Supplied entries:
——————
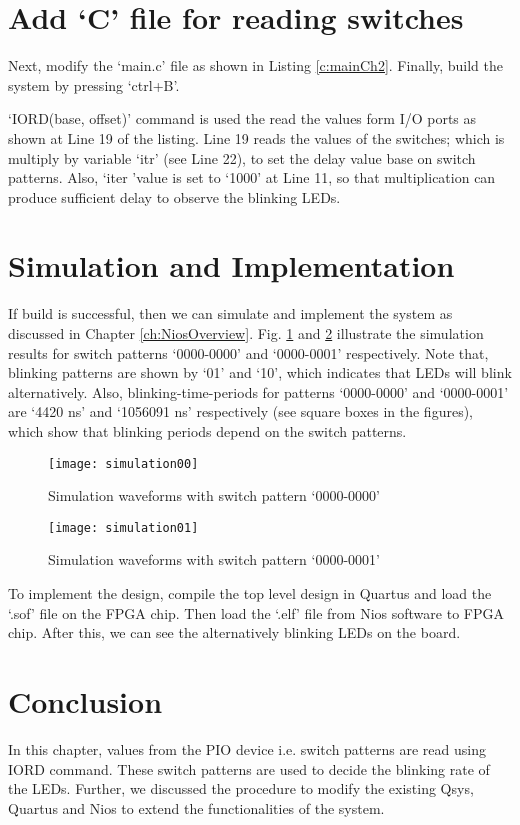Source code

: \section{Add `C' file for reading switches}
Next, modify the `main.c' file as shown in Listing \ref{c:mainCh2}. Finally, build the system by pressing `ctrl+B'. 

\begin{explanation}
`IORD(base, offset)' command is used the read the values form I/O ports as shown at Line 19 of the listing. Line 19 reads the values of the switches; which is multiply by variable `itr' (see Line 22), to set the delay value base on switch patterns. Also, `iter 'value is set to `1000' at Line 11, so that multiplication can produce sufficient delay to observe the blinking LEDs.
\end{explanation}


	
\section{Simulation and Implementation}
If build is successful, then we can simulate and implement the system as discussed in Chapter \ref{ch:NiosOverview}. Fig. \ref{fig:simulation00} and \ref{fig:simulation01} illustrate the simulation results for switch patterns `0000-0000' and `0000-0001' respectively. Note that, blinking patterns are shown by `01' and `10', which indicates that LEDs will blink alternatively. Also, blinking-time-periods for patterns `0000-0000' and `0000-0001' are `4420 ns' and `1056091 ns' respectively (see square boxes in the figures), which show that blinking periods depend on the switch patterns. 
	
\begin{figure}[!h]
	\centering
	\texttt{[image: simulation00]}
	\caption{Simulation waveforms with switch pattern `0000-0000'}
	\label{fig:simulation00}
\end{figure}
\begin{figure}[!h]
	\centering
	\texttt{[image: simulation01]}
	\caption{Simulation waveforms with switch pattern `0000-0001'}
	\label{fig:simulation01}
\end{figure}	
	
To implement the design, compile the top level design in Quartus and load the `.sof' file on the FPGA chip. Then load the `.elf' file from Nios software to FPGA chip. After this, we can see the alternatively blinking LEDs on the board. 

\section{Conclusion}
In this chapter, values from the PIO device i.e. switch patterns are read using IORD command. These switch patterns are used to decide the blinking rate of the LEDs. Further, we discussed the procedure to modify the existing Qsys, Quartus and Nios to extend the functionalities of the system.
——————
Copy each line above that contains the string "values".

`IORD(base, offset)' command is used the read the values form I/O ports as shown at Line 19 of the listing. Line 19 reads the values of the switches; which is multiply by variable `itr' (see Line 22), to set the delay value base on switch patterns. Also, `iter 'value is set to `1000' at Line 11, so that multiplication can produce sufficient delay to observe the blinking LEDs.
In this chapter, values from the PIO device i.e. switch patterns are read using IORD command. These switch patterns are used to decide the blinking rate of the LEDs. Further, we discussed the procedure to modify the existing Qsys, Quartus and Nios to extend the functionalities of the system.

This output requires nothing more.